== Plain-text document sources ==

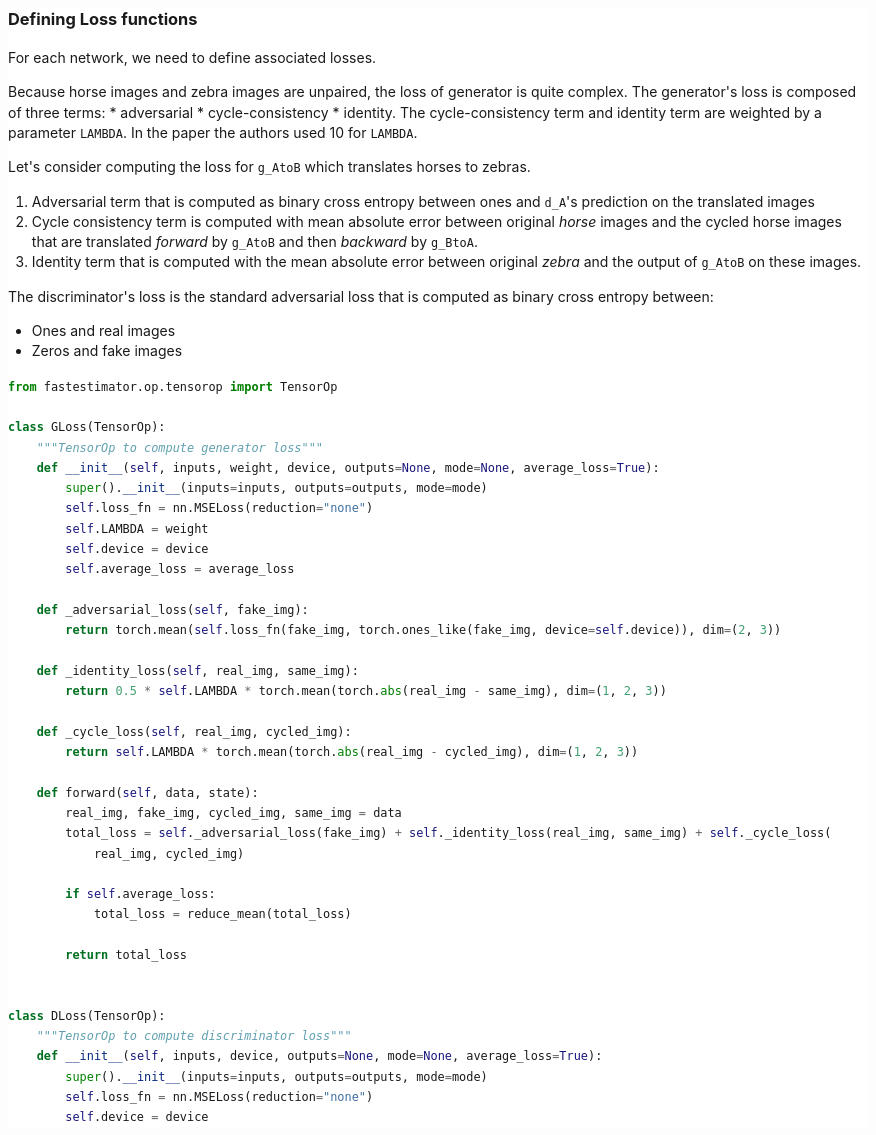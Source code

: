 ### Defining Loss functions
For each network, we need to define associated losses.

Because horse images and zebra images are unpaired, the loss of generator is quite complex. 
The generator's loss is composed of three terms: 
    * adversarial
    * cycle-consistency
    * identity.
The cycle-consistency term and identity term are weighted by a parameter `LAMBDA`. In the paper the authors used 10 for `LAMBDA`.

Let's consider computing the loss for `g_AtoB` which translates horses to zebras.
1. Adversarial term that is computed as binary cross entropy between ones and `d_A`'s prediction on the translated images
2. Cycle consistency term is computed with mean absolute error between original *horse* images and the cycled horse images that are translated *forward* by `g_AtoB` and then *backward* by `g_BtoA`.
3. Identity term that is computed with the mean absolute error between original *zebra* and the output of `g_AtoB` on these images.

The discriminator's loss is the standard adversarial loss that is computed as binary cross entropy between:
* Ones and real images
* Zeros and fake images


```python
from fastestimator.op.tensorop import TensorOp

class GLoss(TensorOp):
    """TensorOp to compute generator loss"""
    def __init__(self, inputs, weight, device, outputs=None, mode=None, average_loss=True):
        super().__init__(inputs=inputs, outputs=outputs, mode=mode)
        self.loss_fn = nn.MSELoss(reduction="none")
        self.LAMBDA = weight
        self.device = device
        self.average_loss = average_loss

    def _adversarial_loss(self, fake_img):
        return torch.mean(self.loss_fn(fake_img, torch.ones_like(fake_img, device=self.device)), dim=(2, 3))

    def _identity_loss(self, real_img, same_img):
        return 0.5 * self.LAMBDA * torch.mean(torch.abs(real_img - same_img), dim=(1, 2, 3))

    def _cycle_loss(self, real_img, cycled_img):
        return self.LAMBDA * torch.mean(torch.abs(real_img - cycled_img), dim=(1, 2, 3))

    def forward(self, data, state):
        real_img, fake_img, cycled_img, same_img = data
        total_loss = self._adversarial_loss(fake_img) + self._identity_loss(real_img, same_img) + self._cycle_loss(
            real_img, cycled_img)

        if self.average_loss:
            total_loss = reduce_mean(total_loss)

        return total_loss


class DLoss(TensorOp):
    """TensorOp to compute discriminator loss"""
    def __init__(self, inputs, device, outputs=None, mode=None, average_loss=True):
        super().__init__(inputs=inputs, outputs=outputs, mode=mode)
        self.loss_fn = nn.MSELoss(reduction="none")
        self.device = device
```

== TASK TO COMPLETE ==
Write out the records once more, exactly as they stand, with no images.

== RESPONSE ==
Source code

: ### Defining Loss functions
For each network, we need to define associated losses.

Because horse images and zebra images are unpaired, the loss of generator is quite complex. 
The generator's loss is composed of three terms: 
    * adversarial
    * cycle-consistency
    * identity.
The cycle-consistency term and identity term are weighted by a parameter `LAMBDA`. In the paper the authors used 10 for `LAMBDA`.

Let's consider computing the loss for `g_AtoB` which translates horses to zebras.
1. Adversarial term that is computed as binary cross entropy between ones and `d_A`'s prediction on the translated images
2. Cycle consistency term is computed with mean absolute error between original *horse* images and the cycled horse images that are translated *forward* by `g_AtoB` and then *backward* by `g_BtoA`.
3. Identity term that is computed with the mean absolute error between original *zebra* and the output of `g_AtoB` on these images.

The discriminator's loss is the standard adversarial loss that is computed as binary cross entropy between:
* Ones and real images
* Zeros and fake images


```python
from fastestimator.op.tensorop import TensorOp

class GLoss(TensorOp):
    """TensorOp to compute generator loss"""
    def __init__(self, inputs, weight, device, outputs=None, mode=None, average_loss=True):
        super().__init__(inputs=inputs, outputs=outputs, mode=mode)
        self.loss_fn = nn.MSELoss(reduction="none")
        self.LAMBDA = weight
        self.device = device
        self.average_loss = average_loss

    def _adversarial_loss(self, fake_img):
        return torch.mean(self.loss_fn(fake_img, torch.ones_like(fake_img, device=self.device)), dim=(2, 3))

    def _identity_loss(self, real_img, same_img):
        return 0.5 * self.LAMBDA * torch.mean(torch.abs(real_img - same_img), dim=(1, 2, 3))

    def _cycle_loss(self, real_img, cycled_img):
        return self.LAMBDA * torch.mean(torch.abs(real_img - cycled_img), dim=(1, 2, 3))

    def forward(self, data, state):
        real_img, fake_img, cycled_img, same_img = data
        total_loss = self._adversarial_loss(fake_img) + self._identity_loss(real_img, same_img) + self._cycle_loss(
            real_img, cycled_img)

        if self.average_loss:
            total_loss = reduce_mean(total_loss)

        return total_loss


class DLoss(TensorOp):
    """TensorOp to compute discriminator loss"""
    def __init__(self, inputs, device, outputs=None, mode=None, average_loss=True):
        super().__init__(inputs=inputs, outputs=outputs, mode=mode)
        self.loss_fn = nn.MSELoss(reduction="none")
        self.device = device
```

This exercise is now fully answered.